**THE DATA**
-=-=-

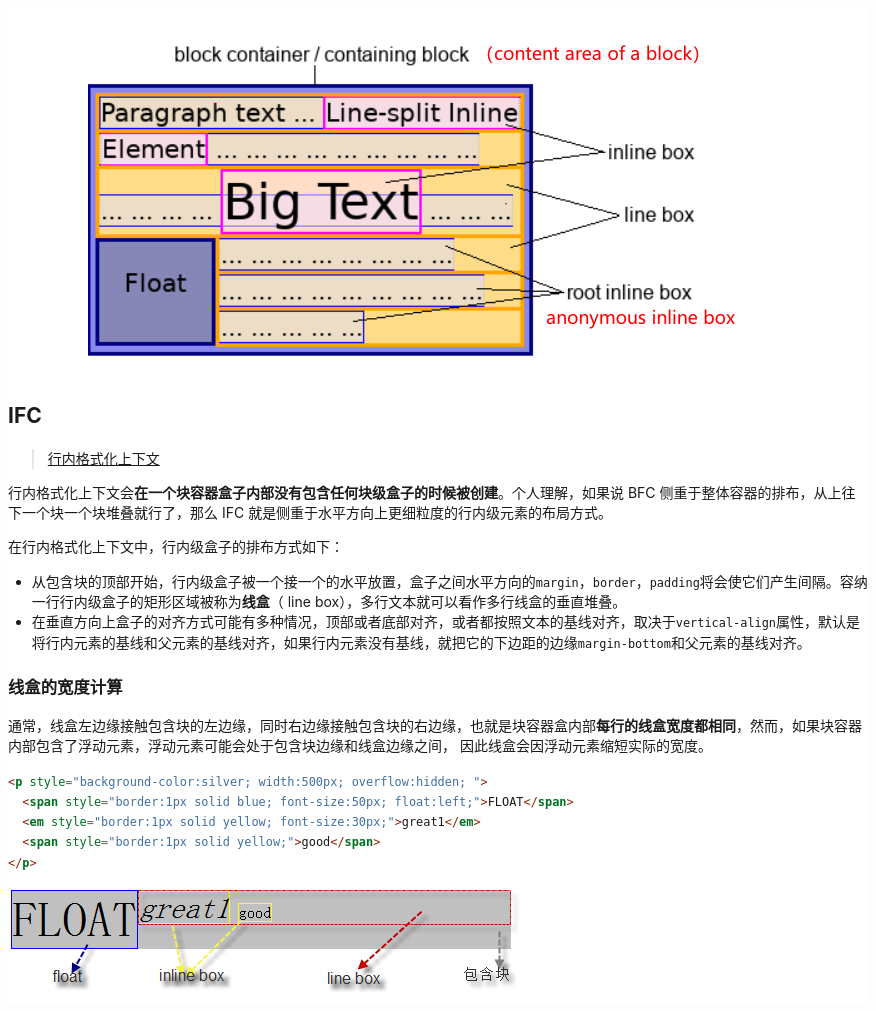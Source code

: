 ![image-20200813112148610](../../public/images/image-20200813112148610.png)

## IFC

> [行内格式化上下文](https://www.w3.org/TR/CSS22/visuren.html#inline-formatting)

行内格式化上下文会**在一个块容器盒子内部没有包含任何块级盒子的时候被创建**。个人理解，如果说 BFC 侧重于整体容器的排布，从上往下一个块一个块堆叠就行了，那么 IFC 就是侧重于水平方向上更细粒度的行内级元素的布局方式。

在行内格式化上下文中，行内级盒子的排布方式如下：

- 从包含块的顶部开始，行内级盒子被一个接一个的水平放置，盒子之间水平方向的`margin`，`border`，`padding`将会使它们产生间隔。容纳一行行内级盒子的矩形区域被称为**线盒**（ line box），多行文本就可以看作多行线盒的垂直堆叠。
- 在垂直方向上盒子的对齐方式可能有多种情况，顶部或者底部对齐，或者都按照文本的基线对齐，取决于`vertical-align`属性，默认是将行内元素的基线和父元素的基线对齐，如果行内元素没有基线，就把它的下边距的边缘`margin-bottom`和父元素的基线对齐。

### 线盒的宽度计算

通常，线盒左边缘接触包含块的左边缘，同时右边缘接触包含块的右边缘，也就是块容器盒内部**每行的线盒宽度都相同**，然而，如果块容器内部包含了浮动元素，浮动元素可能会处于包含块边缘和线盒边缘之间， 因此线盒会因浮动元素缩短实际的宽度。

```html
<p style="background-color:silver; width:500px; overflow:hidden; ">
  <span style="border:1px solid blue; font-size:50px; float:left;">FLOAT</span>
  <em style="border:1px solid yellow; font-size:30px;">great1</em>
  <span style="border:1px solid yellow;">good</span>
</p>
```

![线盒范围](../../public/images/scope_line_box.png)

-=-=-

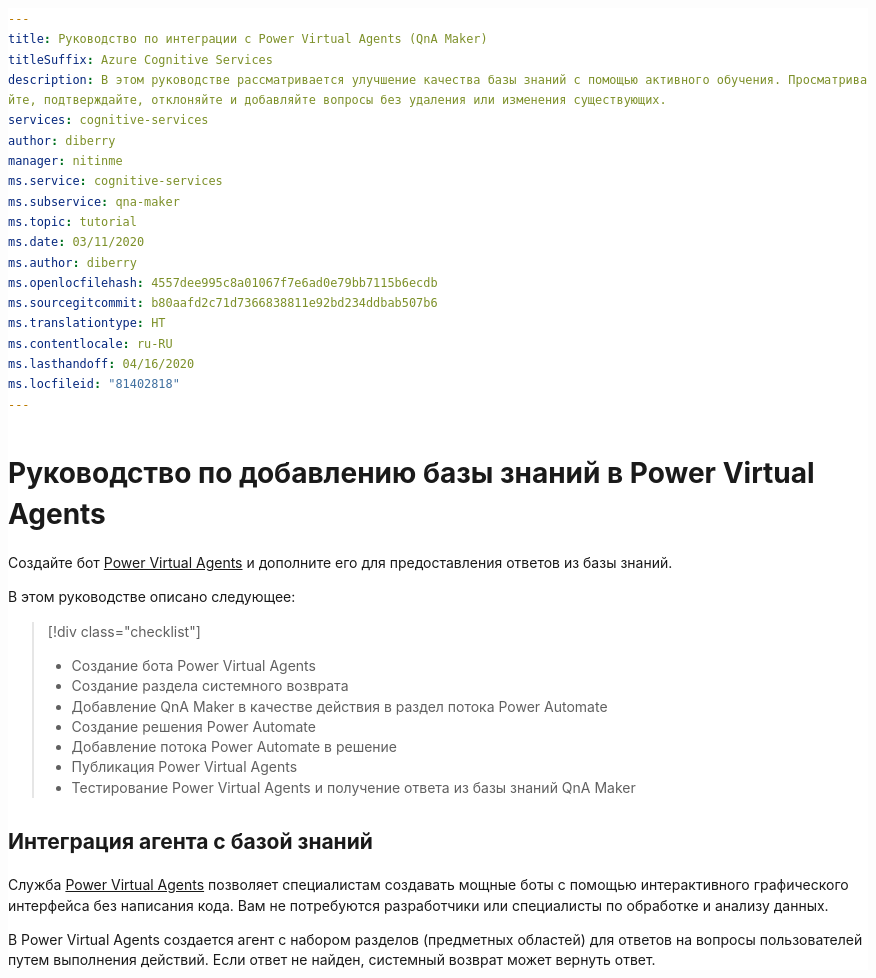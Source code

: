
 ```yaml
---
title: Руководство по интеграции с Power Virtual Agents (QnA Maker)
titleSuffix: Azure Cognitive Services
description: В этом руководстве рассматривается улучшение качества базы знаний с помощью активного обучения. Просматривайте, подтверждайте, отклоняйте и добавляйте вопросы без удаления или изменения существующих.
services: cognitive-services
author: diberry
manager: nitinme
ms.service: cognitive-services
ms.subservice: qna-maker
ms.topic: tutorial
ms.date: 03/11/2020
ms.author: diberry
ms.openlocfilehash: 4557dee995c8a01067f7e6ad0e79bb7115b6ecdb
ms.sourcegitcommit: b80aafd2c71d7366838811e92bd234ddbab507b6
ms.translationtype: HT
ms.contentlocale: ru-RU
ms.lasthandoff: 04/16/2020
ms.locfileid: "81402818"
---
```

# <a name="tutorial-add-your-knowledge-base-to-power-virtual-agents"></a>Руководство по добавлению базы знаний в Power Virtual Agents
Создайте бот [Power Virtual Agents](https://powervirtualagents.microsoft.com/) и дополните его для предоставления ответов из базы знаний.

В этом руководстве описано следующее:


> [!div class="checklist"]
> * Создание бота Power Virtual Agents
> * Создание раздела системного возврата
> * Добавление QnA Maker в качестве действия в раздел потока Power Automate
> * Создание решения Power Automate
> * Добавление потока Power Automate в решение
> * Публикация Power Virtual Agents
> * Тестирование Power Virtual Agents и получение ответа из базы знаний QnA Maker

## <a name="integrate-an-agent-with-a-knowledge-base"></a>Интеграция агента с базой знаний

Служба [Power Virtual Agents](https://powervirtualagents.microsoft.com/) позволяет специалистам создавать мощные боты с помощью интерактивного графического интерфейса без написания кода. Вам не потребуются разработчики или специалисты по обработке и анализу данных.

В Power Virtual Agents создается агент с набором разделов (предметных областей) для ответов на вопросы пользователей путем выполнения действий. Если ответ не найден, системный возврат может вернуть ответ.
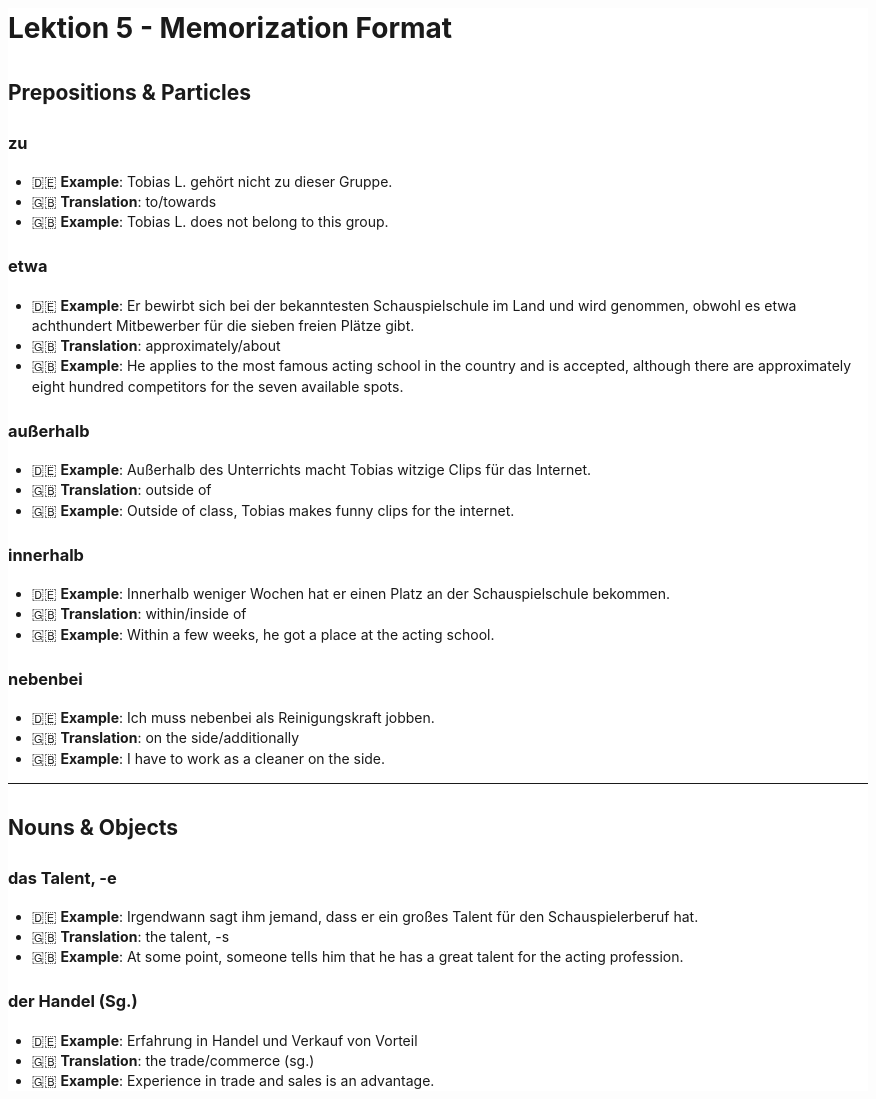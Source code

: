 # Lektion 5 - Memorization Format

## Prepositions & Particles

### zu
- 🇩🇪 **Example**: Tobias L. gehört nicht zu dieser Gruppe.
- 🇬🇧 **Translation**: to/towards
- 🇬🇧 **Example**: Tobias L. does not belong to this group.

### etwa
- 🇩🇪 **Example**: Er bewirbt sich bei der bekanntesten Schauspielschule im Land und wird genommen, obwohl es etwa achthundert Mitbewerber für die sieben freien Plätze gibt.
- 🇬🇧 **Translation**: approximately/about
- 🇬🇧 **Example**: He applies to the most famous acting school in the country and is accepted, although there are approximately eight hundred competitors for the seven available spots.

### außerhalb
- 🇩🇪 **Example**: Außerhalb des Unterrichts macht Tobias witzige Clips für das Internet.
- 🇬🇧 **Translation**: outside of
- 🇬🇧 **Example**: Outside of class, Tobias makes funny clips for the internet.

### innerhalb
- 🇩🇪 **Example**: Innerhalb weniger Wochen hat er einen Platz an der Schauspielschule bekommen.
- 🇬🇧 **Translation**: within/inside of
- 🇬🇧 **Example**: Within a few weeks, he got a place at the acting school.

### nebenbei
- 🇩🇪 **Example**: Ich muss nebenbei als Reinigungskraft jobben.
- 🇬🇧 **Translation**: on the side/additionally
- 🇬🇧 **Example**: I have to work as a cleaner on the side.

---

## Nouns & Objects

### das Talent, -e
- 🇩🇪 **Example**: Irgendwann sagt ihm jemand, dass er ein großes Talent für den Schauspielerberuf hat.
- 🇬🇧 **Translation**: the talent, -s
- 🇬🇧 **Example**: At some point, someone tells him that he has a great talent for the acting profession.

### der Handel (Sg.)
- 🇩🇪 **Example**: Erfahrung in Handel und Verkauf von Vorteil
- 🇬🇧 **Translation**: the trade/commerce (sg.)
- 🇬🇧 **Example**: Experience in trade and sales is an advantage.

-=-=-

Only the number should be given: the count of lines in the entries that contain the string "nebenbei".

**SOLUTION FOR THIS PROBLEM**
2